*** Opening Records shown ***
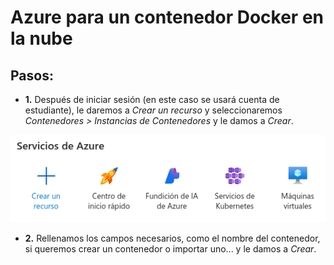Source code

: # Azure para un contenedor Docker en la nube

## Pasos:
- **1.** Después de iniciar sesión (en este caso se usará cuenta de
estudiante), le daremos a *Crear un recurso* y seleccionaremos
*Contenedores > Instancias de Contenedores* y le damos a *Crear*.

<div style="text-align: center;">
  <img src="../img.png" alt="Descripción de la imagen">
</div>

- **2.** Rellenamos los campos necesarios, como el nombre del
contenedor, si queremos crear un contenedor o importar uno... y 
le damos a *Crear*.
*** Closing Records shown ***
*** Opening Records shown ***
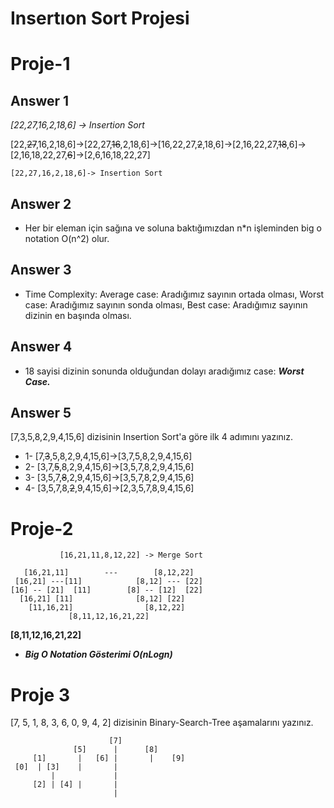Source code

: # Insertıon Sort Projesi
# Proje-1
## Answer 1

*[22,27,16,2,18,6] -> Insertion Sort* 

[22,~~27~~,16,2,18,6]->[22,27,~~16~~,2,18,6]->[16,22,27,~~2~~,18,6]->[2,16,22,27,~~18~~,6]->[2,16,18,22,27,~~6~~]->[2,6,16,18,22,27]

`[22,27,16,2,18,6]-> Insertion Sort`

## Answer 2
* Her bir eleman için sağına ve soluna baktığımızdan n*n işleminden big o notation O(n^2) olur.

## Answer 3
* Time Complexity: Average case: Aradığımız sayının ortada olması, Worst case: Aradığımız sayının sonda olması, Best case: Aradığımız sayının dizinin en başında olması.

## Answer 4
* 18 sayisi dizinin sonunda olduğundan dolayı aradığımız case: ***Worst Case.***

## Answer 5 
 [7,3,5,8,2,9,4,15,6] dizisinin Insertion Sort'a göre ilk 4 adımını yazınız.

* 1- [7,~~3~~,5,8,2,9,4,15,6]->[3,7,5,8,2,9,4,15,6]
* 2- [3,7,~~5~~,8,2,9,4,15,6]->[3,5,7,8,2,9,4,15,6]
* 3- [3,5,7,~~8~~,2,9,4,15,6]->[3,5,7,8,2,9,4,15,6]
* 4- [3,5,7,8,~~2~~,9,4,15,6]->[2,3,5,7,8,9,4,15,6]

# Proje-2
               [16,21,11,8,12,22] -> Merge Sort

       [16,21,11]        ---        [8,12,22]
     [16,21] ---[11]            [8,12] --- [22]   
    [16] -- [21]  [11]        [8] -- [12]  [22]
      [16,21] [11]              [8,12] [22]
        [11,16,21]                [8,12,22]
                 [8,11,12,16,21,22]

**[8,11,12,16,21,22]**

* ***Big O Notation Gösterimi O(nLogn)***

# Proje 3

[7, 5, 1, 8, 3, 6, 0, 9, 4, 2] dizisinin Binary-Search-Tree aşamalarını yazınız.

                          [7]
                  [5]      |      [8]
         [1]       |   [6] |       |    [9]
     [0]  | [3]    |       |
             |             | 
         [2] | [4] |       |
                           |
*** Closing Records shown ***
• [Action item]: The string "Insertion" shows up in some lines of the listing. Copy each such line.

• [Completed task]:
*[22,27,16,2,18,6] -> Insertion Sort* 
`[22,27,16,2,18,6]-> Insertion Sort`
 [7,3,5,8,2,9,4,15,6] dizisinin Insertion Sort'a göre ilk 4 adımını yazınız.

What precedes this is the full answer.